That’s what the Celtics will likely (ultimately) receive in return for Jordan Crawford and Marshon Brooks. Two second round picks. Another sign that Ainge’s focus is well beyond 2014, and firmly planted on cap flexibility and assets, regardless of the form. And looking ahead, there are two guys who will likely/hopefully experience the same fate, as their recently departed teammates.
 
Brandon Bass: He’s owed $6.9M next season, and he’s worth it. Just not to the Celtics. Bass has had an admirable career in Boston, but Ainge is now dead set on moving him.
 
Gerald Wallace: This won’t be as easy, and might take sweetening the deal with one of Boston’s potential 10 future first round picks, but ditching the two years and more than $20M left on Wallace’s contract is a priority. You know it must have killed Wallace to see Jordan Crawford get traded to a contender. He can see the light at the end of the tunnel, and he desperately wants out. Let’s hope he and the Celtics can both find a reasonable way to get there.
 
In the meantime, it’s nice to know that Crash will be such a breathe of fresh air any time there’s a microphone in front of his face.
 
One second
 
And that’s how long it will take for everything to change.
 
That is, the moment Rondo takes the floor tomorrow night.
 
On the court, Stevens has said that he’ll initially limit Rondo to about 18-20 minutes a game. In that case, it will be 18-20 minutes unlike anything this team has experienced.

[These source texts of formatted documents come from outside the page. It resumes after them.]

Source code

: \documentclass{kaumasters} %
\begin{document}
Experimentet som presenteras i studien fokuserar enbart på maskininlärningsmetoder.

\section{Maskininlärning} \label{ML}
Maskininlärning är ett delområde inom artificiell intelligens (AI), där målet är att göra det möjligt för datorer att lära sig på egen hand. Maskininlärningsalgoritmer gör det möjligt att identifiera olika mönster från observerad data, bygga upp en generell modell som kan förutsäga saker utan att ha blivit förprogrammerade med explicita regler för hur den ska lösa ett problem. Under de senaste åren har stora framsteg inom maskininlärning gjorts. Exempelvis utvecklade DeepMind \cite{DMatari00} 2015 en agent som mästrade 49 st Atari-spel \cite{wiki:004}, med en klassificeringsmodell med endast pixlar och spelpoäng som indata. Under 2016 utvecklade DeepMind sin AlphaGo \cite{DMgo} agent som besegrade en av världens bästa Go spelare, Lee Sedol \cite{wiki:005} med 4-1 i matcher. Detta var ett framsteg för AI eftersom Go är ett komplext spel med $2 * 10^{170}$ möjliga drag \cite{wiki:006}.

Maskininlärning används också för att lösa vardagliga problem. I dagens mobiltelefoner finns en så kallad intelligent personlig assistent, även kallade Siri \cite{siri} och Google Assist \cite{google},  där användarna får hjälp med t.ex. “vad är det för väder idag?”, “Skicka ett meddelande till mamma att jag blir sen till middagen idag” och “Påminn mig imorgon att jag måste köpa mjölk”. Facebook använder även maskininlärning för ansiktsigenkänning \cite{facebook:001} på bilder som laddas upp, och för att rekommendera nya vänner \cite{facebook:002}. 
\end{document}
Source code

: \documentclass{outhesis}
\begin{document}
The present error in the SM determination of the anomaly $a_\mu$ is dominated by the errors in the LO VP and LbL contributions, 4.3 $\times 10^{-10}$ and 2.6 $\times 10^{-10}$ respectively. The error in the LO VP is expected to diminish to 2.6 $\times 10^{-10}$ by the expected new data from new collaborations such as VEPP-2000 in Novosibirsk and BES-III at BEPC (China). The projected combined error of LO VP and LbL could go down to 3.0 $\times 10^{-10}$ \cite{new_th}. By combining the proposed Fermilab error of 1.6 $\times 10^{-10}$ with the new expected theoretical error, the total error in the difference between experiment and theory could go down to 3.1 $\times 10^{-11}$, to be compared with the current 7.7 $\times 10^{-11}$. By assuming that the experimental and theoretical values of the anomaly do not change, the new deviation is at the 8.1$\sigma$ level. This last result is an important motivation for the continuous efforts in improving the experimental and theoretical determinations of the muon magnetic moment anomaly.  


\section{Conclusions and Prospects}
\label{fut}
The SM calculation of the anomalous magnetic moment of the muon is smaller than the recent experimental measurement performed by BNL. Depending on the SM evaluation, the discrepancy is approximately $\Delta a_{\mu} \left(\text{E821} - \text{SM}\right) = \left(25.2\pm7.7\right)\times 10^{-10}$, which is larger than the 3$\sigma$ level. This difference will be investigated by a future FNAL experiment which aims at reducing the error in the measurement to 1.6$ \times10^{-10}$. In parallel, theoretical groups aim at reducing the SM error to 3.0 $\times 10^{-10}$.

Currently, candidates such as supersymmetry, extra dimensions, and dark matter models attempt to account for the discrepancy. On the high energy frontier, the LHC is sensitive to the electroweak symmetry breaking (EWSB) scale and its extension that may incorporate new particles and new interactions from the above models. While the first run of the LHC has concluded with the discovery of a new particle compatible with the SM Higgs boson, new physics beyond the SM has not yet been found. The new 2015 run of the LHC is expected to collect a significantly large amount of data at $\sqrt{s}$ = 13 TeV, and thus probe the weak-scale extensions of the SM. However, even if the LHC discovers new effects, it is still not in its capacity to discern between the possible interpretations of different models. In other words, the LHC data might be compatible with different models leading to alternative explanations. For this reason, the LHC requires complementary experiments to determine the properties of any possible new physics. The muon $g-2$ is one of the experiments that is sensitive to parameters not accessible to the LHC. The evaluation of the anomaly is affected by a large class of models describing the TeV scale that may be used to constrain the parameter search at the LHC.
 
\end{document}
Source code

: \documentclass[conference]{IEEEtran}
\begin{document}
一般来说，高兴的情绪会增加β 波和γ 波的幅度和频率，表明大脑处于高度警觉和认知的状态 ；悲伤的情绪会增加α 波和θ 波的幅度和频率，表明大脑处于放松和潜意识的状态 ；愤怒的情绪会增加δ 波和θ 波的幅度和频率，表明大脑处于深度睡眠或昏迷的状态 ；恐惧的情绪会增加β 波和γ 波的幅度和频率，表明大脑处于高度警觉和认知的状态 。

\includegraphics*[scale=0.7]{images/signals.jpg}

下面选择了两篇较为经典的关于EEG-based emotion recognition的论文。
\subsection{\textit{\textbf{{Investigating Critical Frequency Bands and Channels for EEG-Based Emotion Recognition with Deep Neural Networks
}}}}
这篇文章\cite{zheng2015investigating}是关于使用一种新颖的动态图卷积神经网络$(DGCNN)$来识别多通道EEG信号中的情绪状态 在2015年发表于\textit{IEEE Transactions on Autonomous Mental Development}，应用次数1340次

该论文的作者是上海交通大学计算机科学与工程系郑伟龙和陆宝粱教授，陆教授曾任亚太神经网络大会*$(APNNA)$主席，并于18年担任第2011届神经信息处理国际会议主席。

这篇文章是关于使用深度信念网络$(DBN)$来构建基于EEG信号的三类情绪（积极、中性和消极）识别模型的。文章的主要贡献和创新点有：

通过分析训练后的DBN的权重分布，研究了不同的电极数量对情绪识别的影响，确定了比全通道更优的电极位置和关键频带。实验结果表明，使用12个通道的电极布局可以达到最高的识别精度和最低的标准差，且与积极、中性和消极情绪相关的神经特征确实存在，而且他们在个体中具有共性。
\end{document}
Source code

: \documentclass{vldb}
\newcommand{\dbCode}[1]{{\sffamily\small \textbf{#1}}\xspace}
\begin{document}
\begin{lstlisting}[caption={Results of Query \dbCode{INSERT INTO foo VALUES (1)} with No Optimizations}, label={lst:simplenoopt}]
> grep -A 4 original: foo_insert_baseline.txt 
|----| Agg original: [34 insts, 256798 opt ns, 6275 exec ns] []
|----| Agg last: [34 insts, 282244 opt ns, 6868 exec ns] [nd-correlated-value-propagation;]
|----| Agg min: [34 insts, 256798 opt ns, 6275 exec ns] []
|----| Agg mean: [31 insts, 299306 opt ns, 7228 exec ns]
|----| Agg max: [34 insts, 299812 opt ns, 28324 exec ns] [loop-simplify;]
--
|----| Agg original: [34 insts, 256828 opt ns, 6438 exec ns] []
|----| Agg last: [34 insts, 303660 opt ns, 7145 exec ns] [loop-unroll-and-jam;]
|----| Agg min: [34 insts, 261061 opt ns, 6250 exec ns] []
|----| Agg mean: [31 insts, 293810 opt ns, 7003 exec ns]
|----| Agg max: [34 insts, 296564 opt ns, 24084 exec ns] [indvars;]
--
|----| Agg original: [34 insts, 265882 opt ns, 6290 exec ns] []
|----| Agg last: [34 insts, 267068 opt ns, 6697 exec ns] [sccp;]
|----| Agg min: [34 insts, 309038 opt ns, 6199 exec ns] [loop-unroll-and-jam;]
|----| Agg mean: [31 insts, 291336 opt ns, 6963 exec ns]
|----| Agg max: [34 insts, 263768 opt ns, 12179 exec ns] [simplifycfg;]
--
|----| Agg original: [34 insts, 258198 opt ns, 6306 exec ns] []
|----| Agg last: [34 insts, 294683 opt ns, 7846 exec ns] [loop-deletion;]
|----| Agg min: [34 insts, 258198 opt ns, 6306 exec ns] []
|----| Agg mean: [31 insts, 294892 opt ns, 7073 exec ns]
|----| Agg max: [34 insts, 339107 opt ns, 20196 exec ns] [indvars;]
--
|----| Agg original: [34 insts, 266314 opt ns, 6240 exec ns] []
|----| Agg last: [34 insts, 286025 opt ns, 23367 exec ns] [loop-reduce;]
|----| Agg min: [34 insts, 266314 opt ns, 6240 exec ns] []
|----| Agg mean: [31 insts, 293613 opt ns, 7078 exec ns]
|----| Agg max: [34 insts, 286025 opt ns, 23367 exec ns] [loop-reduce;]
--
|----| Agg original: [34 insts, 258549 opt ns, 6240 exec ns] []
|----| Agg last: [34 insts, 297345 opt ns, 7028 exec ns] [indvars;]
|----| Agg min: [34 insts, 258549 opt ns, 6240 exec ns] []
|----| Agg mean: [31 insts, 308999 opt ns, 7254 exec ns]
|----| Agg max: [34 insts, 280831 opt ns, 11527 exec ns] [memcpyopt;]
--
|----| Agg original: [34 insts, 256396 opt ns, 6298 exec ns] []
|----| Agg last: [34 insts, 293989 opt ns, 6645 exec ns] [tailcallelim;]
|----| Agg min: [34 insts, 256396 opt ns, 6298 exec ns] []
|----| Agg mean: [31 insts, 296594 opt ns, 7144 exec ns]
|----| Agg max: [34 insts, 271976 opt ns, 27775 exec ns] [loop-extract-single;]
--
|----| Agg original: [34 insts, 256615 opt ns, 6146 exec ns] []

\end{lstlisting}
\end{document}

Unlike anything most of these players have ever experienced.
 
Only four active Celtics have played with Rondo. He and Sullinger were together for half a season. Between the end of 2011 and the beginning of 2012-13, Rondo and Green have played together for basically one. Brandon Bass and Avery Bradley have both played with Rondo for about a year and a half. But never in this capacity. Not without Pierce or Garnett or Doc Rivers. And certainly not in the aftermath of a potentially career altering injury, the reality of which everyone — including Rondo — is still in the dark.
 
That darkness has hovered like an evil cloud over this franchise from the moment Rondo went down. Nothing could really happen with this rebuild until Rondo was back. And even now, his return is only the next step in the long comeback process.
 
No one’s expecting Rondo to look like himself right away. It could take weeks or months or the rest of the year. But every time he plays, it will be showcase, for both Danny Ainge and every GM around the league who might be in the market for an All Star point guard. Believe me, it won’t be long after Friday night before the rumors start again. Everyone will be watching and talking and wondering what happens next.
 
Until now, they’ve been handcuffed, as well as intrigued by the potential of a Stevens/Rondo connection. And moving forward, who knows?
 
Maybe he looks like his old self. Maybe after having a full year to do nothing but work on his jump shot, he comes back a vastly improved shooter. Maybe he does click with Stevens. Maybe everything just clicks in general. Maybe all the questions are finally answered and Ainge is finally convinced:
 
“This is our guy. He’s ready to lead. Let’s work out an extension and get him a permanent parking space right next to me and Brad.”
 
Or maybe nothing’s changed. Blind optimism aside, there’s no tangible reason to assume that Rondo is a new man or that he’s long for the ups and downs that lie ahead in Boston. Seeing how he had final say on when he’d return to the line-up, I don’t think it’s a coincidence that he chose to come back more than a month before the trade deadline. And I doubt the Celtics mind that he did. It keeps everyone’s option, and that’s what this is all about.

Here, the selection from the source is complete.